It should be noted that the regional grey matter differences that we detected may have arisen by chance (type I error) following multiple comparisons. We attempted, therefore, to apply a strict criterion: clusters of more than 50 contiguous voxels with a threshold of P<0.001. On the contrary, consideration should be given to the fact that changes in variably located area or areas with highly variable volume cannot be detected. Because of the possibility of these type II errors, the regional differences detected in the current study need to be viewed as representing foci of maximal change rather than regions that are exclusively affected.
Increased grey matter density in the orbitofrontal cortex
The voxel-by-voxel analyses of grey matter density in patients with OCD
revealed regional brain abnormalities that were generally consistent with our
a priori hypothesis based on previous results from functional imaging
studies. Abnormality in the left orbitofrontal cortex is particularly
impressive. It is noteworthy that the orbitofrontal cortex might play a
potential role in inhibitory motor control
(Rubia et al, 2001).
This may be of special importance given the compulsions presented in OCD and
the patients' attempts to resist performing these actions.

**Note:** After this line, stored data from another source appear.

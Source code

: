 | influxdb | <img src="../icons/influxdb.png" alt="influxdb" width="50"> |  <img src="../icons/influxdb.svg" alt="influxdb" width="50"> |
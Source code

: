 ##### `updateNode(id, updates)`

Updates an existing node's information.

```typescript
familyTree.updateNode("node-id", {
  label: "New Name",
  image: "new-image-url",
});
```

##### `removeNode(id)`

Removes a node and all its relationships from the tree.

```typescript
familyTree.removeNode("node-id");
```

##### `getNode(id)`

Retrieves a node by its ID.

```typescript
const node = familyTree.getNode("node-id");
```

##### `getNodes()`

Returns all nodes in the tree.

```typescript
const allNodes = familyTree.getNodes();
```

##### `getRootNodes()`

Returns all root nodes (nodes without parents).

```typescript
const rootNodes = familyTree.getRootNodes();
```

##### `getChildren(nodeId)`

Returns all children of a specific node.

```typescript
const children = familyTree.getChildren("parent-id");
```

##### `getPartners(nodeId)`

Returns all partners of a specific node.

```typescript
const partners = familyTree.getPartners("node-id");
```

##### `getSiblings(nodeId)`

Increased regional grey matter density in the orbitofrontal cortex, together with those in the thalamus and hypothalamus, is in agreement with the hyperfunctioning of the frontalsubcortical circuits in OCD, although the mechanism of the relationship between them is still unclear. One study also identified increased volume of the anterior cingulate gyrus in paediatric patients with OCD (Rosenberg & Keshavan, 1998). This concurs with the surgical interruption of frontal, cingulate or related fibres that has been found effective in the treatment of severe OCD (Jenike et al, 1991), probably by interfering with these inappropriately overactive circuits.
Hyperfunctional frontalsubcortical circuits
Hyperfunctioning in these circuits may lead to increased grey matter
density, in common with results regarding the exposure to neuroleptics among
patients with schizophrenia. Neuroleptic treatment has been shown repeatedly
to be related to enlarged basal ganglia structures, possibly resulting from
the compensatory overactivities secondary to dopamine blockade
(Gur et al, 1998).
Likewise, long-standing metabolic and perfusional increases in
frontalsubcortical circuits that have been provoked by OCD symptoms
also might result in increased grey matter density.

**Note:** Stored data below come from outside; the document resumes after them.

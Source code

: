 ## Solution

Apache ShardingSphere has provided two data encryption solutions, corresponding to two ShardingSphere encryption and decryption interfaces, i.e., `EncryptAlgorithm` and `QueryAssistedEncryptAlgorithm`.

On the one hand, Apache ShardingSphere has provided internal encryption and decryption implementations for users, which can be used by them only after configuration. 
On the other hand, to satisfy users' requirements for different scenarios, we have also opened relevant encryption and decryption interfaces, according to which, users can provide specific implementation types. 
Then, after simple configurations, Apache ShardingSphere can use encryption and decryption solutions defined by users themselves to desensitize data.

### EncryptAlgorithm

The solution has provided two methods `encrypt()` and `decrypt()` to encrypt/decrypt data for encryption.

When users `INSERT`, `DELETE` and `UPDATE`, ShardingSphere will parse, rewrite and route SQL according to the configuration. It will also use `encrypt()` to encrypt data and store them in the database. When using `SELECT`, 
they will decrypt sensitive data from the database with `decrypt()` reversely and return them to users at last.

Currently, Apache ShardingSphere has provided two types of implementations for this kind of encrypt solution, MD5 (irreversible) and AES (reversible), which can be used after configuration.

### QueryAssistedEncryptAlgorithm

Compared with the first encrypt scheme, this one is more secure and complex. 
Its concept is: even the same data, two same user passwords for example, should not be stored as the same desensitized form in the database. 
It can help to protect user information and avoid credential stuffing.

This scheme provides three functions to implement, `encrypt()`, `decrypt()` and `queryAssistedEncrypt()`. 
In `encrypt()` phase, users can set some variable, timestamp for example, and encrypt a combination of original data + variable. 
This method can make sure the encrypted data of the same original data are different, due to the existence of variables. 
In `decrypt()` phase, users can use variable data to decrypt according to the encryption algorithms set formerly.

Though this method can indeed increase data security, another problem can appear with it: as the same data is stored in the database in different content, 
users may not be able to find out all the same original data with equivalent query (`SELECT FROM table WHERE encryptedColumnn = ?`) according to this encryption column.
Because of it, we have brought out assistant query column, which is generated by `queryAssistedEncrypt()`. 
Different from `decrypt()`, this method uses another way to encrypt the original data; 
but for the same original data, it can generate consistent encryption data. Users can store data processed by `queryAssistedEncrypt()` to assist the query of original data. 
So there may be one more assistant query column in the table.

It is possible also that increased grey matter density in frontalsubcortical circuits is a result of neurodevelopmental abnormality. Some failure in normally programmed cell death during brain development may contribute to greater amounts of cerebral cortex in patients with OCD. Frontalsubcortical circuits consisting of transient juvenile projections that would have been extinguished eventually may be retained abnormally and evoke obsessional symptoms. Alternatively, these circuits may stem from impaired neuronal pruning during development.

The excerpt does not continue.